Your instructions
Every line of the data below needs to be reproduced exactly.

___ Input data ___

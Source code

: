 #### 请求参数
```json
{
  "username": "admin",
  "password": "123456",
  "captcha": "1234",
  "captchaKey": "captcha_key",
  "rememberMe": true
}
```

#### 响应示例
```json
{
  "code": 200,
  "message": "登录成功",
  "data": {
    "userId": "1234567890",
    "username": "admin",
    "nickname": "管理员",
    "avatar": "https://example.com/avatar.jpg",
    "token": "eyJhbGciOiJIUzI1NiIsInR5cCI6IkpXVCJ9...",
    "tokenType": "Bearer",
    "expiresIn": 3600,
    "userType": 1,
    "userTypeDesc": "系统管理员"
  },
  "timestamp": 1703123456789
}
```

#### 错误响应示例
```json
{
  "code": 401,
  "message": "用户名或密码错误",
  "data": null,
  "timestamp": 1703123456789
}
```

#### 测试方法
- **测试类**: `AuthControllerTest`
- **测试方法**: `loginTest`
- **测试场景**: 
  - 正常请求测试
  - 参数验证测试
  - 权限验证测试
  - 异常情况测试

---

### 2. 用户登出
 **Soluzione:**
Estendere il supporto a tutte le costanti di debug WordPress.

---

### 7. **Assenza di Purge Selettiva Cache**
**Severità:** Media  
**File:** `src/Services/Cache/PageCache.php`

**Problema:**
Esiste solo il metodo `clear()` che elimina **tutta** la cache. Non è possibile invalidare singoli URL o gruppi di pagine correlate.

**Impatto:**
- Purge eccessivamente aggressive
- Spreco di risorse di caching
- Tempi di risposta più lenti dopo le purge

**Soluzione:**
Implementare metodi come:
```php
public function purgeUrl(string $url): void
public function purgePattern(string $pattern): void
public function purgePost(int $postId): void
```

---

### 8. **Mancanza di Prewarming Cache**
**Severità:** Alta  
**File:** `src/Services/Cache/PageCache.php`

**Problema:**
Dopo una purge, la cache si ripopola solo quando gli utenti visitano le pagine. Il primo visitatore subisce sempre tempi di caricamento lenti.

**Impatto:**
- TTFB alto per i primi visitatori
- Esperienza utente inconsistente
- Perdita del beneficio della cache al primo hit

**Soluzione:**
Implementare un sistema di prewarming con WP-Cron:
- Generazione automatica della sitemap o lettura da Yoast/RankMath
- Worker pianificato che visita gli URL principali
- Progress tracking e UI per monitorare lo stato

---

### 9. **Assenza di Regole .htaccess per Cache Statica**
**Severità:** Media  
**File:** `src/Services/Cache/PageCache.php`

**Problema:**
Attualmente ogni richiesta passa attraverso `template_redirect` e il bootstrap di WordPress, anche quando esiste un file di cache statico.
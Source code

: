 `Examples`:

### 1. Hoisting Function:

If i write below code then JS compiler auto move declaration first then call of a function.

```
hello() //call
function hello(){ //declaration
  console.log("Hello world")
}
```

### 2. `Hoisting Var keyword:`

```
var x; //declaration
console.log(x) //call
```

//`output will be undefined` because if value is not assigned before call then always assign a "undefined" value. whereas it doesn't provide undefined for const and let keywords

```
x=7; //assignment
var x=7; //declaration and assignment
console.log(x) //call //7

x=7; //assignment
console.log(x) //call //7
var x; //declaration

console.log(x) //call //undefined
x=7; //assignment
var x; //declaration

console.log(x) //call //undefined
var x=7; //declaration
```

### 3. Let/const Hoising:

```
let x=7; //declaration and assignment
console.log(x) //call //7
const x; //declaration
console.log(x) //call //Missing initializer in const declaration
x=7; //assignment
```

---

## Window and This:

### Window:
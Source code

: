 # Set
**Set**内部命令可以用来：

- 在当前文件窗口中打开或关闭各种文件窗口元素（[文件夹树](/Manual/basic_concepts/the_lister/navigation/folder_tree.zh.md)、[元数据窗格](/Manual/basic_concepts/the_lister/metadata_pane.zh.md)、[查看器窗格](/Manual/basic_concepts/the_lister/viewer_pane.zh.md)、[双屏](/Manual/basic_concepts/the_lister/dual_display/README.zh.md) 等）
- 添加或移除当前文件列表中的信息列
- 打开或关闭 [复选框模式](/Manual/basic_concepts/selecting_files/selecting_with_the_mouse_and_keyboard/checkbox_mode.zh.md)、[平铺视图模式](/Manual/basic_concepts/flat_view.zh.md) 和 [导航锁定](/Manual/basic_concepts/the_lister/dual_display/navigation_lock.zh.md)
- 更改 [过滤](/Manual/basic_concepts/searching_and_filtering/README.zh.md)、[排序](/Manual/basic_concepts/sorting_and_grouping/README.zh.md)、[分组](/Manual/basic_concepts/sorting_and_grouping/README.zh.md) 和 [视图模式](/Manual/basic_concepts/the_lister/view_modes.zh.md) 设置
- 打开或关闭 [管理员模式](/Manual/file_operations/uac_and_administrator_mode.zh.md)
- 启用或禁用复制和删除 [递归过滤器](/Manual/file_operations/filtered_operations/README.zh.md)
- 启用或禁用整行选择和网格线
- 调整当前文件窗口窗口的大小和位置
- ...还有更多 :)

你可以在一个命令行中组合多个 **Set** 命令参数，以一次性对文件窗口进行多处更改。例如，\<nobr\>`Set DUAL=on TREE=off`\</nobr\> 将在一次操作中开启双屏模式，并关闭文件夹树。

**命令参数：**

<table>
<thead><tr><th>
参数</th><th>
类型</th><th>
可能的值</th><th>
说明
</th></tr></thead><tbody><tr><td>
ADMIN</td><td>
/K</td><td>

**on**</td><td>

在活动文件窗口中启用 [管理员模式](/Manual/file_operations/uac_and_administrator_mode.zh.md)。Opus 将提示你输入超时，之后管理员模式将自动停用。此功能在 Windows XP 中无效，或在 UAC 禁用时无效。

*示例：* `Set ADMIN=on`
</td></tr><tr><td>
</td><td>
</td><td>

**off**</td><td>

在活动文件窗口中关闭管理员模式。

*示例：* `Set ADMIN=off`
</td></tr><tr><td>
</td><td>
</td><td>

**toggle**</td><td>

___

Task solution
Source code

: #### 请求参数
```json
{
  "username": "admin",
  "password": "123456",
  "captcha": "1234",
  "captchaKey": "captcha_key",
  "rememberMe": true
}
```

#### 响应示例
```json
{
  "code": 200,
  "message": "登录成功",
  "data": {
    "userId": "1234567890",
    "username": "admin",
    "nickname": "管理员",
    "avatar": "https://example.com/avatar.jpg",
    "token": "eyJhbGciOiJIUzI1NiIsInR5cCI6IkpXVCJ9...",
    "tokenType": "Bearer",
    "expiresIn": 3600,
    "userType": 1,
    "userTypeDesc": "系统管理员"
  },
  "timestamp": 1703123456789
}
```

#### 错误响应示例
```json
{
  "code": 401,
  "message": "用户名或密码错误",
  "data": null,
  "timestamp": 1703123456789
}
```

#### 测试方法
- **测试类**: `AuthControllerTest`
- **测试方法**: `loginTest`
- **测试场景**: 
  - 正常请求测试
  - 参数验证测试
  - 权限验证测试
  - 异常情况测试

---

### 2. 用户登出
 **Soluzione:**
Estendere il supporto a tutte le costanti di debug WordPress.

---

### 7. **Assenza di Purge Selettiva Cache**
**Severità:** Media  
**File:** `src/Services/Cache/PageCache.php`

**Problema:**
Esiste solo il metodo `clear()` che elimina **tutta** la cache. Non è possibile invalidare singoli URL o gruppi di pagine correlate.

**Impatto:**
- Purge eccessivamente aggressive
- Spreco di risorse di caching
- Tempi di risposta più lenti dopo le purge

**Soluzione:**
Implementare metodi come:
```php
public function purgeUrl(string $url): void
public function purgePattern(string $pattern): void
public function purgePost(int $postId): void
```

---

### 8. **Mancanza di Prewarming Cache**
**Severità:** Alta  
**File:** `src/Services/Cache/PageCache.php`

**Problema:**
Dopo una purge, la cache si ripopola solo quando gli utenti visitano le pagine. Il primo visitatore subisce sempre tempi di caricamento lenti.

**Impatto:**
- TTFB alto per i primi visitatori
- Esperienza utente inconsistente
- Perdita del beneficio della cache al primo hit

**Soluzione:**
Implementare un sistema di prewarming con WP-Cron:
- Generazione automatica della sitemap o lettura da Yoast/RankMath
- Worker pianificato che visita gli URL principali
- Progress tracking e UI per monitorare lo stato

---

### 9. **Assenza di Regole .htaccess per Cache Statica**
**Severità:** Media  
**File:** `src/Services/Cache/PageCache.php`

**Problema:**
Attualmente ogni richiesta passa attraverso `template_redirect` e il bootstrap di WordPress, anche quando esiste un file di cache statico.
Source code

: `Examples`:

### 1. Hoisting Function:

If i write below code then JS compiler auto move declaration first then call of a function.

```
hello() //call
function hello(){ //declaration
  console.log("Hello world")
}
```

### 2. `Hoisting Var keyword:`

```
var x; //declaration
console.log(x) //call
```

//`output will be undefined` because if value is not assigned before call then always assign a "undefined" value. whereas it doesn't provide undefined for const and let keywords

```
x=7; //assignment
var x=7; //declaration and assignment
console.log(x) //call //7

x=7; //assignment
console.log(x) //call //7
var x; //declaration

console.log(x) //call //undefined
x=7; //assignment
var x; //declaration

console.log(x) //call //undefined
var x=7; //declaration
```

### 3. Let/const Hoising:

```
let x=7; //declaration and assignment
console.log(x) //call //7
const x; //declaration
console.log(x) //call //Missing initializer in const declaration
x=7; //assignment
```

---

## Window and This:

### Window:
Source code

: # Set
**Set**内部命令可以用来：

- 在当前文件窗口中打开或关闭各种文件窗口元素（[文件夹树](/Manual/basic_concepts/the_lister/navigation/folder_tree.zh.md)、[元数据窗格](/Manual/basic_concepts/the_lister/metadata_pane.zh.md)、[查看器窗格](/Manual/basic_concepts/the_lister/viewer_pane.zh.md)、[双屏](/Manual/basic_concepts/the_lister/dual_display/README.zh.md) 等）
- 添加或移除当前文件列表中的信息列
- 打开或关闭 [复选框模式](/Manual/basic_concepts/selecting_files/selecting_with_the_mouse_and_keyboard/checkbox_mode.zh.md)、[平铺视图模式](/Manual/basic_concepts/flat_view.zh.md) 和 [导航锁定](/Manual/basic_concepts/the_lister/dual_display/navigation_lock.zh.md)
- 更改 [过滤](/Manual/basic_concepts/searching_and_filtering/README.zh.md)、[排序](/Manual/basic_concepts/sorting_and_grouping/README.zh.md)、[分组](/Manual/basic_concepts/sorting_and_grouping/README.zh.md) 和 [视图模式](/Manual/basic_concepts/the_lister/view_modes.zh.md) 设置
- 打开或关闭 [管理员模式](/Manual/file_operations/uac_and_administrator_mode.zh.md)
- 启用或禁用复制和删除 [递归过滤器](/Manual/file_operations/filtered_operations/README.zh.md)
- 启用或禁用整行选择和网格线
- 调整当前文件窗口窗口的大小和位置
- ...还有更多 :)

你可以在一个命令行中组合多个 **Set** 命令参数，以一次性对文件窗口进行多处更改。例如，\<nobr\>`Set DUAL=on TREE=off`\</nobr\> 将在一次操作中开启双屏模式，并关闭文件夹树。

**命令参数：**

<table>
<thead><tr><th>
参数</th><th>
类型</th><th>
可能的值</th><th>
说明
</th></tr></thead><tbody><tr><td>
ADMIN</td><td>
/K</td><td>

**on**</td><td>

在活动文件窗口中启用 [管理员模式](/Manual/file_operations/uac_and_administrator_mode.zh.md)。Opus 将提示你输入超时，之后管理员模式将自动停用。此功能在 Windows XP 中无效，或在 UAC 禁用时无效。

*示例：* `Set ADMIN=on`
</td></tr><tr><td>
</td><td>
</td><td>

**off**</td><td>

在活动文件窗口中关闭管理员模式。

*示例：* `Set ADMIN=off`
</td></tr><tr><td>
</td><td>
</td><td>

**toggle**</td><td>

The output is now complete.